Stored data
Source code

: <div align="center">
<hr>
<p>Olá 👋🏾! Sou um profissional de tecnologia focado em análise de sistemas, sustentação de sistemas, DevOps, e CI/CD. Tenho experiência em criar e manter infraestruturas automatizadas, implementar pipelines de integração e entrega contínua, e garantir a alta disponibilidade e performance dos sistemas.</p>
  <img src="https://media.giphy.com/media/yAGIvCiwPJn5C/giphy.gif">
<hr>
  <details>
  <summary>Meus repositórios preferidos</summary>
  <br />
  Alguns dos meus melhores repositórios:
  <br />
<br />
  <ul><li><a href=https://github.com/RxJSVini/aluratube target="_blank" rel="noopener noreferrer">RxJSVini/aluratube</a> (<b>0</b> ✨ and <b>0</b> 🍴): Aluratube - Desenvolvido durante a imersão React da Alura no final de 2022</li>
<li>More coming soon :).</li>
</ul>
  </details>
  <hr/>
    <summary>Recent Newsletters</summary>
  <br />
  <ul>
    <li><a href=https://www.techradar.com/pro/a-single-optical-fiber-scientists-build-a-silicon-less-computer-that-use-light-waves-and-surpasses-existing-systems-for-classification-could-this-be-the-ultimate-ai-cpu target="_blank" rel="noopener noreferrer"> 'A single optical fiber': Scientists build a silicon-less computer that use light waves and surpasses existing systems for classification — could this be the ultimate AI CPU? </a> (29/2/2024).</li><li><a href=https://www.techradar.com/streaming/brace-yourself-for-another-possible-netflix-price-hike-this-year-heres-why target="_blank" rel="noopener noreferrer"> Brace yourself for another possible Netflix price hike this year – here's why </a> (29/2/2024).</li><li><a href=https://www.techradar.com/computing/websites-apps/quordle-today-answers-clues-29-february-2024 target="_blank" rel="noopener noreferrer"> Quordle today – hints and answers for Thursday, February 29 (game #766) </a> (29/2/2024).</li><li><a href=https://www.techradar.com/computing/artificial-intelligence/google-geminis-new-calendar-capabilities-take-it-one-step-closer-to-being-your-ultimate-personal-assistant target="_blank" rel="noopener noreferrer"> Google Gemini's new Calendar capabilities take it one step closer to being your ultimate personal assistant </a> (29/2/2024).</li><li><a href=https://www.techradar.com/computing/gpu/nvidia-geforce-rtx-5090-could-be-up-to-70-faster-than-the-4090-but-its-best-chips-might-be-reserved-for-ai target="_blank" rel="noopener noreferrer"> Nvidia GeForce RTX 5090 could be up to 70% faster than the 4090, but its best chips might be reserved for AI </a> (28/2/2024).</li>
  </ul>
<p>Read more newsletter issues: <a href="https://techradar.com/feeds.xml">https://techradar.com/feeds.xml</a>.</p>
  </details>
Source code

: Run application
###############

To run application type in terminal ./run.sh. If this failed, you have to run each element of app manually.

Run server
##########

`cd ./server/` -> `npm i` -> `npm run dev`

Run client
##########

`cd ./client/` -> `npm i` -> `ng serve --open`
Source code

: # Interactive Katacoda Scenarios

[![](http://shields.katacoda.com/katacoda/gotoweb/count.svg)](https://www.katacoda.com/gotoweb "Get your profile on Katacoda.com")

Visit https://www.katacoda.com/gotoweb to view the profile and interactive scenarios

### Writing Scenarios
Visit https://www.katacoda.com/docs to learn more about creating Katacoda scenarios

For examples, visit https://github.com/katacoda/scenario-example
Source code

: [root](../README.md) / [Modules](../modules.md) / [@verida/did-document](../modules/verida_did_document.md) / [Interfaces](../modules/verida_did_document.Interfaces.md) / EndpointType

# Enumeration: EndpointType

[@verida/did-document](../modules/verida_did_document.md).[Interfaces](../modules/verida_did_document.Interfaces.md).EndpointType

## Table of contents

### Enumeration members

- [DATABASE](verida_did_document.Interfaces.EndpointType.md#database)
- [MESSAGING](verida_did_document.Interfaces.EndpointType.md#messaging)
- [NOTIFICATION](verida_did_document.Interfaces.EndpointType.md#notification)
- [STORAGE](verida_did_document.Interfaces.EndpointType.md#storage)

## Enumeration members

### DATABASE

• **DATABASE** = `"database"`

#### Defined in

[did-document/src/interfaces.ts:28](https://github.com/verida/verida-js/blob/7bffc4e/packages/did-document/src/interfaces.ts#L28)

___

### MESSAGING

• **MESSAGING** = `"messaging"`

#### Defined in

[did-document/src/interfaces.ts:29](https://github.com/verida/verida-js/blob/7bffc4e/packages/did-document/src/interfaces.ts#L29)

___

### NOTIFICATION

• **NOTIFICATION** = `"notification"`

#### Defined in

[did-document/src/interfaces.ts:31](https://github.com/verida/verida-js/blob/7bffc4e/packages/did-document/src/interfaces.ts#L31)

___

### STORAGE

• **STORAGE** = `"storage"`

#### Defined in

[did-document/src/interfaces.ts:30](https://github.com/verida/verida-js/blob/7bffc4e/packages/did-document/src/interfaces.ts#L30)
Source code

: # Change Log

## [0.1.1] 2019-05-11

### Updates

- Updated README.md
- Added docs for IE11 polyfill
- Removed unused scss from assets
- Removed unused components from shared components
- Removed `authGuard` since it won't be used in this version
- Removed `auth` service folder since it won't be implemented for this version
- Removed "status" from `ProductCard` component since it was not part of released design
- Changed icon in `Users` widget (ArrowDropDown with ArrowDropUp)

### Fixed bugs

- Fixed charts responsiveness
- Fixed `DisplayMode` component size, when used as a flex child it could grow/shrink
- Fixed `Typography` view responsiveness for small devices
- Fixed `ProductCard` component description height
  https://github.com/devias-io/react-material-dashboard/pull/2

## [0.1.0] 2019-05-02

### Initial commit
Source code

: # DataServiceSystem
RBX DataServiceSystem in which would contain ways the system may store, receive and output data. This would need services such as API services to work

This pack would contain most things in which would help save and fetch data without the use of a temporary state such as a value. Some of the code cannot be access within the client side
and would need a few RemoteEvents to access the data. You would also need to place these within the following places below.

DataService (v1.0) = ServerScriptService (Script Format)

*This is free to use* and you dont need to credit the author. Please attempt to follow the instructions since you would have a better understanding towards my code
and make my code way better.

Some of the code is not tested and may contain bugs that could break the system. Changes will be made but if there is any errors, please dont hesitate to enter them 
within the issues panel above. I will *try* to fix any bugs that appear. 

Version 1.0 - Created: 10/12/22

--

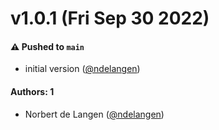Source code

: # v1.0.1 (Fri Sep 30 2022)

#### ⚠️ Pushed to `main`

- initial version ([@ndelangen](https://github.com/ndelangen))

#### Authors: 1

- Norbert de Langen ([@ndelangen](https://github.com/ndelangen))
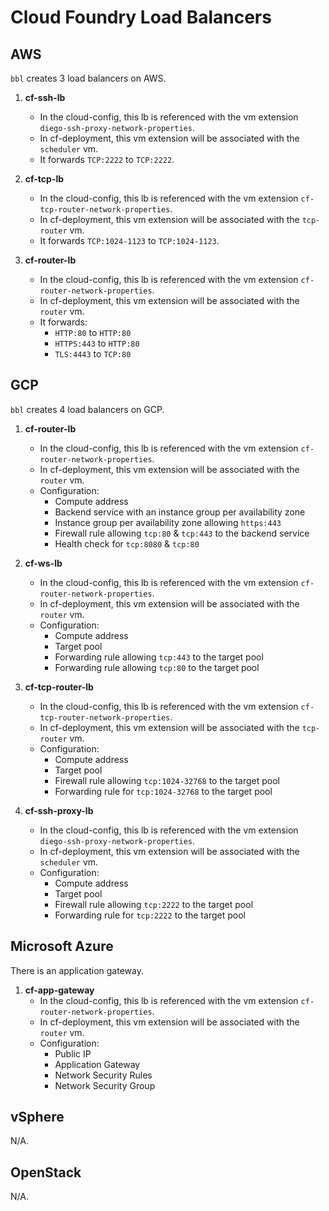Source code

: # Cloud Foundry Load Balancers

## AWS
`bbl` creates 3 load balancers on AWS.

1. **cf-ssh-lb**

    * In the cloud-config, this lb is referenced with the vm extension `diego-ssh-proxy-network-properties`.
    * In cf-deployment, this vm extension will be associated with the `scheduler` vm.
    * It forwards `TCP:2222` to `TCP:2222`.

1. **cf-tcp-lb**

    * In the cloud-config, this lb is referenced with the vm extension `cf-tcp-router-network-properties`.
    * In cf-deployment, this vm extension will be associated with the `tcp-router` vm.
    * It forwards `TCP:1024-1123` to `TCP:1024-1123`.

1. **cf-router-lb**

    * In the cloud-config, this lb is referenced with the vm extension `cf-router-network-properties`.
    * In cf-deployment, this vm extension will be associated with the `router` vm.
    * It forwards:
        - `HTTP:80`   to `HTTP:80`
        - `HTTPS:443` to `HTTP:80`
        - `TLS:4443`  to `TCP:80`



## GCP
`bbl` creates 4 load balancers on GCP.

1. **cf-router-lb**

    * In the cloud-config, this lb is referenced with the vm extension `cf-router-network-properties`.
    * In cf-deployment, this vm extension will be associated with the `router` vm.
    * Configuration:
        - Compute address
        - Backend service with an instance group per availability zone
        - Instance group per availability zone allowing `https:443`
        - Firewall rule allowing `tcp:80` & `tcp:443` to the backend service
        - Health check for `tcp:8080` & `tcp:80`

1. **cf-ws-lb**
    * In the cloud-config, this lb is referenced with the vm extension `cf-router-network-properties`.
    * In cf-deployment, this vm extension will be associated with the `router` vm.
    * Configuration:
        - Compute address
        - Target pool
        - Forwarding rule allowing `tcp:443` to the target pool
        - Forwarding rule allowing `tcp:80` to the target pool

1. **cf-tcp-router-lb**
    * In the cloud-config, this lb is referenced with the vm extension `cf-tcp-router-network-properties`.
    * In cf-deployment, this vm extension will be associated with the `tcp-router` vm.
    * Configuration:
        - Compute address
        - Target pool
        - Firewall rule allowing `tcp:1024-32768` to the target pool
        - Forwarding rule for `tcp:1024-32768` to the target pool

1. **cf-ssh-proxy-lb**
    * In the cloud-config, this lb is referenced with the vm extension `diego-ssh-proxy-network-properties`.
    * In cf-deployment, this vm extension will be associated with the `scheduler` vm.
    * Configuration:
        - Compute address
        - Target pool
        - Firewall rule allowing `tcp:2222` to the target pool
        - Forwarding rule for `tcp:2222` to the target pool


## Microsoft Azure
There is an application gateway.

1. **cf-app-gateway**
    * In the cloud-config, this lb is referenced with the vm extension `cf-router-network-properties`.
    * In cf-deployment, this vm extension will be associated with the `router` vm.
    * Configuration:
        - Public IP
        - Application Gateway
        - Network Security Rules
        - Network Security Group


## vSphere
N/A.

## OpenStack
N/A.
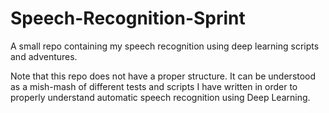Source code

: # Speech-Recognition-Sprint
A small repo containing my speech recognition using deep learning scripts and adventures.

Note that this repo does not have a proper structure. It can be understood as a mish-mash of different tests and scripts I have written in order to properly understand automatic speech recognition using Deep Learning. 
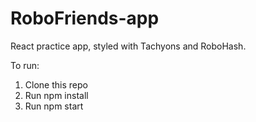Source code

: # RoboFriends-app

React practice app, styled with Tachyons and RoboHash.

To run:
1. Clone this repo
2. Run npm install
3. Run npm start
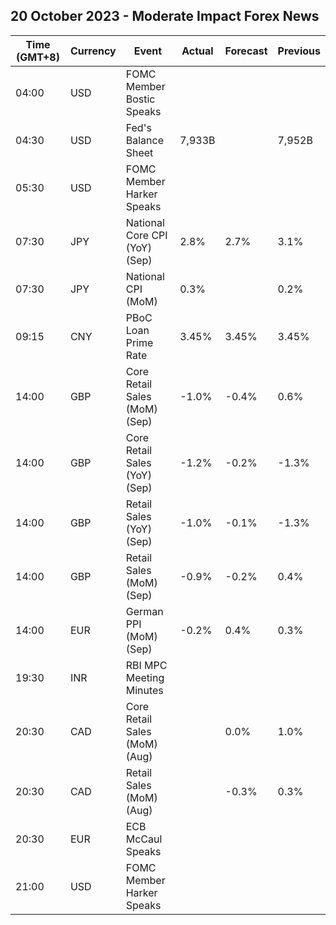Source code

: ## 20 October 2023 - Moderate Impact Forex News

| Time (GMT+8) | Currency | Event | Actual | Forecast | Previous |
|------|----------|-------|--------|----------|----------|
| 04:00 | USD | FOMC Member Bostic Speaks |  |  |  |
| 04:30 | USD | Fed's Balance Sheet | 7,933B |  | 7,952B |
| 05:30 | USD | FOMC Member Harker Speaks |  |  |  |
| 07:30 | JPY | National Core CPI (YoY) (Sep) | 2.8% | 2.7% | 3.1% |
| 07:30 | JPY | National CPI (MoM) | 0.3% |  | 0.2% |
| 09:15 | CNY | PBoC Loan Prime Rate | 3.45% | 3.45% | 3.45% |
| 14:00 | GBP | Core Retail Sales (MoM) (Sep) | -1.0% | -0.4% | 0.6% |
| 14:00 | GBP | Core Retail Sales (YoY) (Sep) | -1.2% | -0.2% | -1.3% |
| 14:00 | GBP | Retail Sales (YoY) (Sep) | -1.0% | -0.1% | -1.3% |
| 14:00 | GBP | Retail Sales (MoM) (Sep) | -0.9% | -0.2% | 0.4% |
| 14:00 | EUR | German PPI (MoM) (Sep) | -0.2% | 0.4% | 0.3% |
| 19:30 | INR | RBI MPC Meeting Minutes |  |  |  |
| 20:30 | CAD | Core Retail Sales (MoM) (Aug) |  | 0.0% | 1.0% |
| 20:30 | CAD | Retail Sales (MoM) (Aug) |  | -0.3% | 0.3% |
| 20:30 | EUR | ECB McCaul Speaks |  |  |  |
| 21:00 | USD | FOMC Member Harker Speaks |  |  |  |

TASK BRIEF: Tell how many lines in the data hold the string "bugs". Only the number is wanted.

OUTPUT FOR THIS TASK: 3